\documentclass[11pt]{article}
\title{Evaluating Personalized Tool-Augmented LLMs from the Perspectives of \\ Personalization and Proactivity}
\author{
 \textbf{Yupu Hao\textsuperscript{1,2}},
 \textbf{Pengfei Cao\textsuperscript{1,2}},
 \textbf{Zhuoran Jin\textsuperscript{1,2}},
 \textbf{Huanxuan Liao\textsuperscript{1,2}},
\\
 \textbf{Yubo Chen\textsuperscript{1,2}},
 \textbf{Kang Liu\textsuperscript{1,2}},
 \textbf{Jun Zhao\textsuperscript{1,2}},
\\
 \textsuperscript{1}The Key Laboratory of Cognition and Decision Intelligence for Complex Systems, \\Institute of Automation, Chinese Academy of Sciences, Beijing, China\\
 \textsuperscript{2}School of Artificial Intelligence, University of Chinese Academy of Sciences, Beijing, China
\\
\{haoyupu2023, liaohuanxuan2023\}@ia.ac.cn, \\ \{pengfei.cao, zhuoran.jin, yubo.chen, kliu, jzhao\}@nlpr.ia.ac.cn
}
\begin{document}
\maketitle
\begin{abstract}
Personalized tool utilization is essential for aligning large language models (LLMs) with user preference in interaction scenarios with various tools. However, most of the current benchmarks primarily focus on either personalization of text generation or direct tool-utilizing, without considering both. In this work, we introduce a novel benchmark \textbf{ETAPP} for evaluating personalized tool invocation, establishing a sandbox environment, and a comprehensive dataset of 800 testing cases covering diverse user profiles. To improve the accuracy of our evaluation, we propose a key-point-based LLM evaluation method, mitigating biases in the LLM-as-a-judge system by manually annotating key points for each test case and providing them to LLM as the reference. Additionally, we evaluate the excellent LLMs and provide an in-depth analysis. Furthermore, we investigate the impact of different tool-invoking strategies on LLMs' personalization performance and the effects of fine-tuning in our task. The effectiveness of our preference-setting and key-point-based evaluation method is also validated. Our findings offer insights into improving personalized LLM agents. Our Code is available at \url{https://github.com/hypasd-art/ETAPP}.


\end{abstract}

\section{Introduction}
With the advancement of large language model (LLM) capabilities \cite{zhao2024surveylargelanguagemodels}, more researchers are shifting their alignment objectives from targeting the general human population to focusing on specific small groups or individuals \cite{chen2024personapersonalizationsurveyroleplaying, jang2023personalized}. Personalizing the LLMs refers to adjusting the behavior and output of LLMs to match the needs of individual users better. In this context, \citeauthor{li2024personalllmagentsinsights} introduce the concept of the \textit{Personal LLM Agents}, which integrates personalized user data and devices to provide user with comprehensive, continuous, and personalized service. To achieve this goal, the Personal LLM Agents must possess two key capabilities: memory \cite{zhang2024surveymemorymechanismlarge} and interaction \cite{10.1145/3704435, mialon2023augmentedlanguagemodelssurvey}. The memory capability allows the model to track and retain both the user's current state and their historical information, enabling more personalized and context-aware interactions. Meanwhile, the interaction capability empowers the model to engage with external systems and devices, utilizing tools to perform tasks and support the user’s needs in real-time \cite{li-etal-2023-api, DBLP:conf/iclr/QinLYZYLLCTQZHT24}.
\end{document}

*****

| Work required |
Search the entries for the word "Chinese". Copy every line where it occurs.

| Answer to this problem |
 \textsuperscript{1}The Key Laboratory of Cognition and Decision Intelligence for Complex Systems, \\Institute of Automation, Chinese Academy of Sciences, Beijing, China\\
 \textsuperscript{2}School of Artificial Intelligence, University of Chinese Academy of Sciences, Beijing, China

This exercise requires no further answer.